= Denied area =

Military intelligence jargon

Denied area is an intelligence term of art describing an extremely hostile operational environment with heavy surveillance.

The United States Department of Defense defines a denied area as "an area under enemy or unfriendly control in which friendly forces cannot expect to operate successfully within existing operational constraints and force capabilities."

When a reference is made to a friendly force denying an area to the enemy, such as a reference to friendly forces employing area-denial weapons, the intent is to create an area in which the enemy cannot operate without extreme risk.

Land mines can be used as area-denial weapons, and some modern semi-autonomous or remotely controlled artillery units can serve this purpose as well. In theory, nuclear, biological, and chemical weapons can also serve this purpose, for varying lengths of time, though such weapons have not yet been used for this purpose in major wars, although such weapons have been used for other purposes.

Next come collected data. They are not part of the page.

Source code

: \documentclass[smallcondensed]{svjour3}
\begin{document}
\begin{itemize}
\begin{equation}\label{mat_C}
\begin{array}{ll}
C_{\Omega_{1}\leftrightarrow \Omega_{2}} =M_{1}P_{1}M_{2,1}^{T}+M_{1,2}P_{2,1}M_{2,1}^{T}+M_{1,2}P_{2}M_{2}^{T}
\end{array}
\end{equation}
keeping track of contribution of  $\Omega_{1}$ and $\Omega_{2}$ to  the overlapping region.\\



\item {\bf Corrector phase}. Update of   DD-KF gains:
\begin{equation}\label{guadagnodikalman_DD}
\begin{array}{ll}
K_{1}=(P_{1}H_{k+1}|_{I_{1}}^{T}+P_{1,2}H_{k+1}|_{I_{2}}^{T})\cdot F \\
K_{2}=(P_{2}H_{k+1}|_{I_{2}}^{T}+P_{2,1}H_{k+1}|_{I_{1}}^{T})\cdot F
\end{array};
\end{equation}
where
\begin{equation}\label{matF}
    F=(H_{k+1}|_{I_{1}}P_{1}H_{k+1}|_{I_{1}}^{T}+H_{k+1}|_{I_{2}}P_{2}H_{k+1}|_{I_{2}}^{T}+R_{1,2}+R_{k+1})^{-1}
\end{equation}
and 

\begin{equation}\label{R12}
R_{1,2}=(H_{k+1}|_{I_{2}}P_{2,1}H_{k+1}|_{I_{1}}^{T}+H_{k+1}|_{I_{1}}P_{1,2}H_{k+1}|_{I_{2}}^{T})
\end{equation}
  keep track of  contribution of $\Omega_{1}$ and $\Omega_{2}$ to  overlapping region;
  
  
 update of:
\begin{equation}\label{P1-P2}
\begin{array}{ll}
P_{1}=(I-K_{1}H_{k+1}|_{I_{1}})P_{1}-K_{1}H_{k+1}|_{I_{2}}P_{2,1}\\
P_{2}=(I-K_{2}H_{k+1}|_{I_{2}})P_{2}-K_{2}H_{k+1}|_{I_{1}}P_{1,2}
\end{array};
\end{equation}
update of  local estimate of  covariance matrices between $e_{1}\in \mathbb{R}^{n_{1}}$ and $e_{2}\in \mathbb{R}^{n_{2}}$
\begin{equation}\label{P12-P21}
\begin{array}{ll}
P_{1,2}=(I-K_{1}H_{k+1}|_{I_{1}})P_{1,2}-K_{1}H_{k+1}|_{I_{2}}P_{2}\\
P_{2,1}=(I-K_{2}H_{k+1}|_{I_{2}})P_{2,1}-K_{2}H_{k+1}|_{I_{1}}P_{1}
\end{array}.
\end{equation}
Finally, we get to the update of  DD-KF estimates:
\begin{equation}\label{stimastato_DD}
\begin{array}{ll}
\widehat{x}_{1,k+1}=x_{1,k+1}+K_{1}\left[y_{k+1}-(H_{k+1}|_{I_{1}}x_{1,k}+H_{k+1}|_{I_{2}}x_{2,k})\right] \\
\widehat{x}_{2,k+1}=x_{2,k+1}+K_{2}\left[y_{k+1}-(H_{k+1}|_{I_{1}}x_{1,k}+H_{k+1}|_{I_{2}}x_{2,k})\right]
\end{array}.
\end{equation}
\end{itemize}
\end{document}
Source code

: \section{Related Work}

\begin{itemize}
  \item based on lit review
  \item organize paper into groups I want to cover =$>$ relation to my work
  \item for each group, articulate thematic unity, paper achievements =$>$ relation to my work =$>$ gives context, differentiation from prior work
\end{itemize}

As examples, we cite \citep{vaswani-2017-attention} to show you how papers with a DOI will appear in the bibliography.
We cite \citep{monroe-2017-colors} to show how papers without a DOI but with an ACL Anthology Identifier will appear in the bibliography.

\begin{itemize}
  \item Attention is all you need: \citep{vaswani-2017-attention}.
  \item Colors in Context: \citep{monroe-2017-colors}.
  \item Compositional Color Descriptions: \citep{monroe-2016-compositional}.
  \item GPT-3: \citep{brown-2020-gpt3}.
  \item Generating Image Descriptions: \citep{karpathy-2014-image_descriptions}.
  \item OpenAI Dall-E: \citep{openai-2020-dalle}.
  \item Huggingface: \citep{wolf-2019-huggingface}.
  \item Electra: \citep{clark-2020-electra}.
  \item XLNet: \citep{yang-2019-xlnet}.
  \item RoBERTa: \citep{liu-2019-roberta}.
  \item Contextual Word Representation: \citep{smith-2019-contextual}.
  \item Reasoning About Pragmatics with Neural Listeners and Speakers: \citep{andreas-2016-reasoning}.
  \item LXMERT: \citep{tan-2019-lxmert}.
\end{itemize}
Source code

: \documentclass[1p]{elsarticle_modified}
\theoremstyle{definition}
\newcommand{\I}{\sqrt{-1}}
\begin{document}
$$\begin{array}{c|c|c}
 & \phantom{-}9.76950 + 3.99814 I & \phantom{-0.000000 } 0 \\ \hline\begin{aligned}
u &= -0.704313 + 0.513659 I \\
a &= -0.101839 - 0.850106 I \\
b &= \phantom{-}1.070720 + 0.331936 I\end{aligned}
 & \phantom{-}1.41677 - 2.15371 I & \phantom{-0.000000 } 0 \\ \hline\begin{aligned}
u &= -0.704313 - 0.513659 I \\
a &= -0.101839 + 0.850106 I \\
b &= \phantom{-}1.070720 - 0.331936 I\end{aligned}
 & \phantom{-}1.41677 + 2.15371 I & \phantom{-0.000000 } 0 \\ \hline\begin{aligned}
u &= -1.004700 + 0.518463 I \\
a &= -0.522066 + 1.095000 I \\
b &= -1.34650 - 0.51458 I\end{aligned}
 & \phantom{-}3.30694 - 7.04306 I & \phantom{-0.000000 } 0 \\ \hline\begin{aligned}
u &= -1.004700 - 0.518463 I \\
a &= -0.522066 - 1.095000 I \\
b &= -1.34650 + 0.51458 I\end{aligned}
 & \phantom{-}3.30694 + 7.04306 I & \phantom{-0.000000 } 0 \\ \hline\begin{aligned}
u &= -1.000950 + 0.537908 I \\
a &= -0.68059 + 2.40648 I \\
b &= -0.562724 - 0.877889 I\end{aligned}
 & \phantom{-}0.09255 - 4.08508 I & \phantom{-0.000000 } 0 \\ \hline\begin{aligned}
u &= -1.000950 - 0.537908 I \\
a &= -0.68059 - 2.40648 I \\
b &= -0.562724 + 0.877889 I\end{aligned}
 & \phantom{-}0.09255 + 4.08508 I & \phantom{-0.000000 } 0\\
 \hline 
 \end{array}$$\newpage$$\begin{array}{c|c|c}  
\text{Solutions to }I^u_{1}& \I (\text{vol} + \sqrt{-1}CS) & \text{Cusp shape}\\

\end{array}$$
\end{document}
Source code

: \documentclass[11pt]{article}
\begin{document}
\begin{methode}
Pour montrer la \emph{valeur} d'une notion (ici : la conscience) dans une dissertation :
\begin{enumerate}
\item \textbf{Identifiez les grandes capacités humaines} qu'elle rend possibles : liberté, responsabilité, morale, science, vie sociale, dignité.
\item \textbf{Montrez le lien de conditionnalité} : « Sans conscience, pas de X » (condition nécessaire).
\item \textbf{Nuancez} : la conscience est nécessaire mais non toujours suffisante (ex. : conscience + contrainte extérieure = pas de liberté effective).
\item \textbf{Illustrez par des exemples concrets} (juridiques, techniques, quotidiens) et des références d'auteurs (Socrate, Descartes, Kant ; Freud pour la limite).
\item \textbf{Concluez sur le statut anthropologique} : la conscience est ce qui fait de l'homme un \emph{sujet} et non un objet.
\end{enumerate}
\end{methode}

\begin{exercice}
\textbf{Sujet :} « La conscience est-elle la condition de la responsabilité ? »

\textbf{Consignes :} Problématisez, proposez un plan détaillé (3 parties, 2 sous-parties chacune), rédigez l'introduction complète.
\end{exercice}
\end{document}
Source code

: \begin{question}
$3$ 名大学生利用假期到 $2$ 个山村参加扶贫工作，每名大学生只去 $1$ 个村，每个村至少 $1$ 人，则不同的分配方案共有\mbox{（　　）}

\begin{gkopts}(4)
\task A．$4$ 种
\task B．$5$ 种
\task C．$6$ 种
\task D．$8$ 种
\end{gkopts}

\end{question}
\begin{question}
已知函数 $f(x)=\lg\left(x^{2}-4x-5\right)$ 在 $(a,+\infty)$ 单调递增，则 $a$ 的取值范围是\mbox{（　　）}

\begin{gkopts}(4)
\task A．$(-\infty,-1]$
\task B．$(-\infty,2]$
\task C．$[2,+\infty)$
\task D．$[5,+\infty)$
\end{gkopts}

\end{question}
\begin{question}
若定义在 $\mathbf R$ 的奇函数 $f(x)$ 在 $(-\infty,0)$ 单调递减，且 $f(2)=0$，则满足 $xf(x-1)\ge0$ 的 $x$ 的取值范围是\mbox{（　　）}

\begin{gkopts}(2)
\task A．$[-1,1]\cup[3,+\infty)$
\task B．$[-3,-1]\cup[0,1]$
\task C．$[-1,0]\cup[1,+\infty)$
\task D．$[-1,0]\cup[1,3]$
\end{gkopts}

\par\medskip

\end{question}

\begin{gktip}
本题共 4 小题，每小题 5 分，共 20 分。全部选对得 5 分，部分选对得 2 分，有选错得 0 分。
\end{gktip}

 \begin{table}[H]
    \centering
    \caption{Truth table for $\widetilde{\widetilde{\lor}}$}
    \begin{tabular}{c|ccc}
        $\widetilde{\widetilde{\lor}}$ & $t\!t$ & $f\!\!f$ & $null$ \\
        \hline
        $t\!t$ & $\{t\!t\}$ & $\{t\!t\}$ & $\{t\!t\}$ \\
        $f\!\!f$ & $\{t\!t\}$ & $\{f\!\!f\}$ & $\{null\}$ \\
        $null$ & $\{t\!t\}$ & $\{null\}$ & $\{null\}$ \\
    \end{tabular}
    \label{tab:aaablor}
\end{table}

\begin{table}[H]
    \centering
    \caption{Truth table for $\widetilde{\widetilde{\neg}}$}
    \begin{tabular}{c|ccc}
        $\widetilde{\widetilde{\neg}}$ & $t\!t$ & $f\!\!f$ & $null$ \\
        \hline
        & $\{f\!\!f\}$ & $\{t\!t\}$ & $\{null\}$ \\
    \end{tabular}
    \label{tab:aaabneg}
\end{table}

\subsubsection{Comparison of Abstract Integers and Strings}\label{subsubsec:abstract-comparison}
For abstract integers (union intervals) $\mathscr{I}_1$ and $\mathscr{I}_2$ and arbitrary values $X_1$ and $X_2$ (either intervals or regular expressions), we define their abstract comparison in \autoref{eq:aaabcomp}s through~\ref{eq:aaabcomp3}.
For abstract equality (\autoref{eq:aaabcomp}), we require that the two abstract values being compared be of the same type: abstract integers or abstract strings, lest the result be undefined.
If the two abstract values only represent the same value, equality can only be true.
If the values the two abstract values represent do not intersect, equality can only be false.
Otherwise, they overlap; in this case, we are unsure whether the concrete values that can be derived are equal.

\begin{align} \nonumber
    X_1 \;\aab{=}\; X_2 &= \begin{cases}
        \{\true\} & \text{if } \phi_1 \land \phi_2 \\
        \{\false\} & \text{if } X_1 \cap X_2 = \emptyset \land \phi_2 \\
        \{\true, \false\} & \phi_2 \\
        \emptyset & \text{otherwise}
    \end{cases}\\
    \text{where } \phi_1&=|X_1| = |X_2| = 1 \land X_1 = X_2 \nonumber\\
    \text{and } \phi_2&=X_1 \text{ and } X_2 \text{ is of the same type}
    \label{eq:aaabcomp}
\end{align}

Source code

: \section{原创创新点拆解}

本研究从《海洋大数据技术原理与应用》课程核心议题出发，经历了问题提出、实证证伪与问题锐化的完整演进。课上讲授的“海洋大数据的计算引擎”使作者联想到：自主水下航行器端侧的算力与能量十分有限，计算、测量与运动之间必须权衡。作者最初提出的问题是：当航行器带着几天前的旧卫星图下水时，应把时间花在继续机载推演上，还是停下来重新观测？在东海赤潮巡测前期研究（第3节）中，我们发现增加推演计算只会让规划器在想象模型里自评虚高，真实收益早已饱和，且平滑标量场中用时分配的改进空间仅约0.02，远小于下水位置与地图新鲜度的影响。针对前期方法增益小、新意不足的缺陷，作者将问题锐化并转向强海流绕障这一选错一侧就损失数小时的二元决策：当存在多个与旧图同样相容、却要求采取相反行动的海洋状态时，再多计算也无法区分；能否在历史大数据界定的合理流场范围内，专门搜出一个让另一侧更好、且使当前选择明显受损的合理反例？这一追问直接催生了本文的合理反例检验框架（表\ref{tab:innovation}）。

Some effective tactics for creating a denied area do not require a significant continuing commitment of personnel or additional material. For example, once a minefield is in place, no upkeep is required unless a significant percentage of the mines have been detonated or destroyed—no residual force commitment is required. This is why a denied area may well exist behind enemy lines when, if it were secured by friendly forces on the ground, it might be considered a forward position. When hostilities end, these areas can be very dangerous and expensive to clean up, assuming that one of the combatants is willing to. (see UXO, bomb disposal, land mine, and the contamination concerns for unconventional weapons).

A dirty bomb is a potential option for an area denial weapon that might be more accessible to small paramilitary or terrorist groups.